Problem statement: This exercise calls for copying every line below that holds the word "from".
[[ Task material, beginning ]]
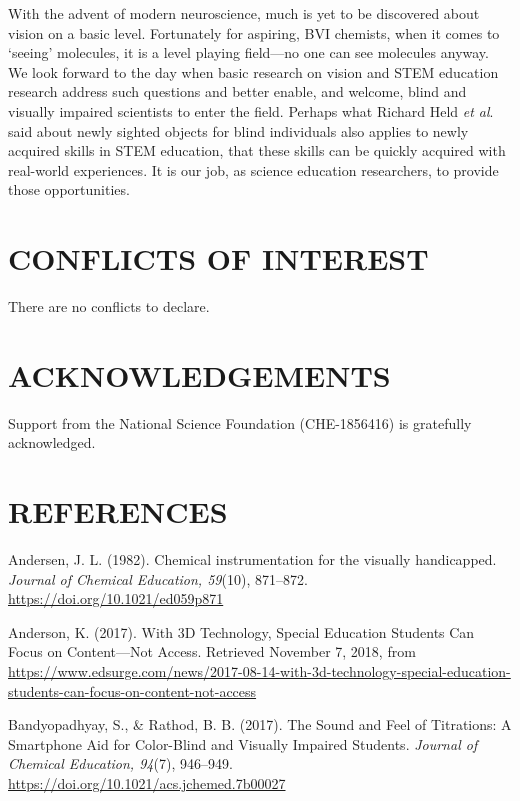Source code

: \documentclass[11.5pt]{sig-alternate} %
\begin{document}
\begin{large}
With the advent of modern neuroscience, much is yet to be discovered about vision on a basic level. Fortunately for aspiring, BVI chemists, when it comes to ‘seeing’ molecules, it is a level playing field—no one can see molecules anyway. We look forward to the day when basic research on vision and STEM education research address such questions and better enable, and welcome, blind and visually impaired scientists to enter the field. Perhaps what Richard Held \textit{et al}. said about newly sighted objects for blind individuals also applies to newly acquired skills in STEM education, that these skills can be quickly acquired with real-world experiences. It is our job, as science education researchers, to provide those opportunities. 

\section*{CONFLICTS OF INTEREST}

There are no conflicts to declare.

\section*{ACKNOWLEDGEMENTS}

Support from the National Science Foundation (CHE-1856416) is gratefully acknowledged.

\end{large}
\clearpage
\section*{REFERENCES}\par 

\leftskip 0.25in
\parindent -0.25in 
Andersen, J. L. (1982). Chemical instrumentation for the visually handicapped. \textit{Journal of Chemical Education, 59}(10), 871–872. \url{https://doi.org/10.1021/ed059p871}

Anderson, K. (2017). With 3D Technology, Special Education Students Can Focus on Content—Not Access. Retrieved November 7, 2018, from \url{https://www.edsurge.com/news/2017-08-14-with-3d-technology-special-education-students-can-focus-on-content-not-access}

Bandyopadhyay, S., \& Rathod, B. B. (2017). The Sound and Feel of Titrations: A Smartphone Aid for Color-Blind and Visually Impaired Students. \textit{Journal of Chemical Education, 94}(7), 946–949. \url{https://doi.org/10.1021/acs.jchemed.7b00027}
\end{document}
[[ Task material, end ]]
Expected answer:
Support from the National Science Foundation (CHE-1856416) is gratefully acknowledged.
Anderson, K. (2017). With 3D Technology, Special Education Students Can Focus on Content—Not Access. Retrieved November 7, 2018, from \url{https://www.edsurge.com/news/2017-08-14-with-3d-technology-special-education-students-can-focus-on-content-not-access}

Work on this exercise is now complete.